Hattie Morahan as Lady Torrance in Orpheus Descending - Johan Persson
Hattie Morahan as Lady Torrance in Orpheus Descending - Johan Persson

We’re enjoying a rare burst of imaginatively re-embraced lesser plays by Tennessee Williams. After Rebecca Frecknall’s revelatory rendering of Summer and Smoke and ahead of The Night of the Iguana in the West End in July comes Orpheus Descending (1957), not seen in London for almost 20 years. If there’s a line that links them all – and that sums up so much of what draws us to Williams – it’s to be found in the latter: “We’re all of us sentenced to solitary confinement inside our own skins, for life.”

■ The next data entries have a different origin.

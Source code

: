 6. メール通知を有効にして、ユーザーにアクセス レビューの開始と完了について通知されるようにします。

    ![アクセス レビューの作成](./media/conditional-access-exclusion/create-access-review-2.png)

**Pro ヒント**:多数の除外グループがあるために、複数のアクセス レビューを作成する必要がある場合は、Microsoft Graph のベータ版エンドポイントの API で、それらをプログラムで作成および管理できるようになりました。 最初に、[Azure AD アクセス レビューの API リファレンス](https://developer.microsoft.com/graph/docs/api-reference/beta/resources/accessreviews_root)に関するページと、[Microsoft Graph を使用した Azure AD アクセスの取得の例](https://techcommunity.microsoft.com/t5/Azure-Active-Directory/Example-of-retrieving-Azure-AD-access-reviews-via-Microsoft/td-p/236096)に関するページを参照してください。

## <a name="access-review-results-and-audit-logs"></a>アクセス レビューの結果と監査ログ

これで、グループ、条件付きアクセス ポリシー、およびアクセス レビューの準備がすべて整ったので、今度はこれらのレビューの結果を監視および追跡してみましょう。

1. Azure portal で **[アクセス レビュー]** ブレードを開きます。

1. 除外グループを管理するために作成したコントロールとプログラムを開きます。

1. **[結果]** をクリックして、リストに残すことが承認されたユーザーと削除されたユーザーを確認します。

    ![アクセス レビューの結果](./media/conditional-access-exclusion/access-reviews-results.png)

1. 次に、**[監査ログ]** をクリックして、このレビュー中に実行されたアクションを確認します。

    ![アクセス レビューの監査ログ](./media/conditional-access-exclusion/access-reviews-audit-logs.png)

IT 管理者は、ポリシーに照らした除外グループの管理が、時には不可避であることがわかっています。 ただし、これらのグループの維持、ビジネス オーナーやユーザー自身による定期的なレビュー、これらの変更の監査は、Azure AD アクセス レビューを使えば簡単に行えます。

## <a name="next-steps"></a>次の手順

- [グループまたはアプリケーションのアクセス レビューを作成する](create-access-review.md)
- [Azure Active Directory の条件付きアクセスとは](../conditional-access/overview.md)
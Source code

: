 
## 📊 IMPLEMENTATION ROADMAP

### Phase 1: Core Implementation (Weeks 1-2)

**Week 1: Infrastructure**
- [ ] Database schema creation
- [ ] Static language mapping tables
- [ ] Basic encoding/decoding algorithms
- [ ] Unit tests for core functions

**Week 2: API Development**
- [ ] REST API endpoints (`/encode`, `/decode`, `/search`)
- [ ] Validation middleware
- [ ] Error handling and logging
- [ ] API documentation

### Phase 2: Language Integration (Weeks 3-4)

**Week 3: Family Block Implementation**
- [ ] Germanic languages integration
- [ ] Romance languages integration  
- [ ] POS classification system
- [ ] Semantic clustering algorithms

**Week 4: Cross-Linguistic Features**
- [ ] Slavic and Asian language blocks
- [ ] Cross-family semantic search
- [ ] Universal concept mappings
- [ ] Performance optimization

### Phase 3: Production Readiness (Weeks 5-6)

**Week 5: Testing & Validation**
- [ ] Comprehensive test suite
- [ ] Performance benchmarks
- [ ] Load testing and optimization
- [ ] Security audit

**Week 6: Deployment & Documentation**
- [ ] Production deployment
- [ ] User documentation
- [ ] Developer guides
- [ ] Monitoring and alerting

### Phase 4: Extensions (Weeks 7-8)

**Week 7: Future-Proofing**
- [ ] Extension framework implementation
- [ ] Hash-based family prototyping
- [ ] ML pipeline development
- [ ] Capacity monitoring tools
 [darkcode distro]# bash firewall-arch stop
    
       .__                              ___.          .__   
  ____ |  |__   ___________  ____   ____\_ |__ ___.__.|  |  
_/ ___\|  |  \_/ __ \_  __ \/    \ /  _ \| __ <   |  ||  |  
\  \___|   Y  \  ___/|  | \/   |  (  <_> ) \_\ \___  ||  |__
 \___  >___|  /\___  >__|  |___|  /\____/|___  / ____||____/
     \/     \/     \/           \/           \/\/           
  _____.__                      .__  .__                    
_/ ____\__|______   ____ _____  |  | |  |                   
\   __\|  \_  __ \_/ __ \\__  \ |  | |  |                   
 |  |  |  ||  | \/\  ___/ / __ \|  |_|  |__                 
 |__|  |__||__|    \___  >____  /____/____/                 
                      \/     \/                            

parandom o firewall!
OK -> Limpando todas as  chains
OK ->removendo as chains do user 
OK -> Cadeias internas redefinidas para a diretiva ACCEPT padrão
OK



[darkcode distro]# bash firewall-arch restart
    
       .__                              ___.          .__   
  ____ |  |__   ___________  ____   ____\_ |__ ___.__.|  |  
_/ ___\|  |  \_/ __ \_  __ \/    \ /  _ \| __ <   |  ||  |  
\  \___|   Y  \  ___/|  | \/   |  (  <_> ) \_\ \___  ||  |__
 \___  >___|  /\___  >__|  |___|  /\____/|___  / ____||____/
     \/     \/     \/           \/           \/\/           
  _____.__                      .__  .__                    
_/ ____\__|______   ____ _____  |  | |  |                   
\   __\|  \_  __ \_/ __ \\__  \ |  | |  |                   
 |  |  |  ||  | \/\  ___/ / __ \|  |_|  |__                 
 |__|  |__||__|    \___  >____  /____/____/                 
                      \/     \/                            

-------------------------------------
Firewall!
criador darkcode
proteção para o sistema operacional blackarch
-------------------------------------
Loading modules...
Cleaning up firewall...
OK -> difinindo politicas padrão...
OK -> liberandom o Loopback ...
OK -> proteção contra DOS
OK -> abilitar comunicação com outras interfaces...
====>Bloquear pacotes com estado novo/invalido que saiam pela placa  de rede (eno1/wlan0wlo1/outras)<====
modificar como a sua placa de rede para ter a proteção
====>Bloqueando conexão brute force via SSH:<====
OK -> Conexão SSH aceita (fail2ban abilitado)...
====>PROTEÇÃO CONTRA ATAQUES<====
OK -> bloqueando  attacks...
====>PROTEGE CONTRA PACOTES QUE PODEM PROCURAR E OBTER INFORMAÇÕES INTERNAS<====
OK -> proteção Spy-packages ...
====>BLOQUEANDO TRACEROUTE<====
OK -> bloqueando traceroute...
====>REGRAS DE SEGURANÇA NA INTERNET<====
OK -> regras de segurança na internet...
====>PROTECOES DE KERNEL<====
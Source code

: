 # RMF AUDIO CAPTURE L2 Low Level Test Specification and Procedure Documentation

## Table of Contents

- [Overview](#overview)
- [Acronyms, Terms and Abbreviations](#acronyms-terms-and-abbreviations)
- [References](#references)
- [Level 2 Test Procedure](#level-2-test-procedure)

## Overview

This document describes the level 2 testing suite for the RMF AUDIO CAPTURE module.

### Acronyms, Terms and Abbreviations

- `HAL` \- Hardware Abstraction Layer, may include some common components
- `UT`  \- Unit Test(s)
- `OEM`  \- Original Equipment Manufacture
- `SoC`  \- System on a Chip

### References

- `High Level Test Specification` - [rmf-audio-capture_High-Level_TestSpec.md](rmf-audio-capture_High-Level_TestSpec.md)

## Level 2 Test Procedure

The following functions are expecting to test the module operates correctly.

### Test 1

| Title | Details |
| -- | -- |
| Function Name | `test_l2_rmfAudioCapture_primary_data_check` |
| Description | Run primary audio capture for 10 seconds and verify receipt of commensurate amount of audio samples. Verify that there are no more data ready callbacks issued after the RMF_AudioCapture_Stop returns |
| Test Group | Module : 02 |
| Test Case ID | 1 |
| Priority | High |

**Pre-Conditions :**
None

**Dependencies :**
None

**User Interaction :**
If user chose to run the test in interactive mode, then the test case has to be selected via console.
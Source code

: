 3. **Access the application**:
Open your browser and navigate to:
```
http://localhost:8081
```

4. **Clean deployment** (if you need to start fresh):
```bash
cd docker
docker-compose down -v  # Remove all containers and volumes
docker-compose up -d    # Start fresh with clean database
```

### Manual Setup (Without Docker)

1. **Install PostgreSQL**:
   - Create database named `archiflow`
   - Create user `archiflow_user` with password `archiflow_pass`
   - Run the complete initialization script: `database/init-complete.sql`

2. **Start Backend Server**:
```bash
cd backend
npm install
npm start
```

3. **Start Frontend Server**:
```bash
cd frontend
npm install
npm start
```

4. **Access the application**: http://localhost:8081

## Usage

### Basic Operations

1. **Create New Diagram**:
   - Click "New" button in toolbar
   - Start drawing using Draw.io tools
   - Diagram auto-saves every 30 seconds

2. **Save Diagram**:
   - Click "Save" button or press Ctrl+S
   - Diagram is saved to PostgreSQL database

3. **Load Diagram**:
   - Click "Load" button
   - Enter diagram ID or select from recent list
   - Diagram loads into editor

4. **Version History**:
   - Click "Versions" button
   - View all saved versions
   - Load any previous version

These words are spoken by Valentine Xavier – a 30-year-old drifter and charmer who arrives in a Southern dry-goods store and stays long enough to bring about sexual renewal and usher in catastrophe. He is lyre-playing Orpheus, from Greek mythology, transplanted to a then contemporary world of American bigotry, fakery and repression.

Originally conceiving the character in 1940, Williams borrowed an ancient template and created his own archetype. Here stands his beloved rogue male – the epitome of animal magnetism, who runs the risk of sacrificial slaughter for reminding humanity of its vital, wilder part. Marlon Brando (the original Stanley in A Streetcar named Desire) played him in the 1960 film version.

With major revivals of this rarity, the laurels usually go to the leading lady, taking on the role of the store’s keeper Lady Torrance. She’s a wretchedly married Italian whose father burned to death years ago in an inferno caused by red-necks outraged by his segregation-spurning wine-garden. ‘Lady’ is the Eurydice figure – the wife Orpheus fails to rescue from the underworld – and was played in 1988, to acclaim, by Vanessa Redgrave in the West End, and in 2000, at the Donmar, by Helen Mirren.

Hattie Morahan, who triumphed as the trapped Nora in Ibsen’s A Doll’s House at the Young Vic seven years ago, gives a measured, understated performance, both highly watchful and eminently watchable. Yet praise should also be given to the catalyst – or should that be cata-lust? – of her character’s renewal; avoiding cliché, Seth Numrich lends the artistic lothario an ambivalent sheen of insouciance and wholesomeness.

Hattie Morahan and Seth Numrich as Valentine Xavier in Orpheus Descending  - Johan Persson
Hattie Morahan and Seth Numrich as Valentine Xavier in Orpheus Descending - Johan Persson

Could more heat emanate from him? Perhaps. Neither player has quite the star-wattage fully to illuminate the purgatorial gloom of Tamara Harvey’s production, nor to save from the odd longueur a text that jolts between exposition and fecund lyricism.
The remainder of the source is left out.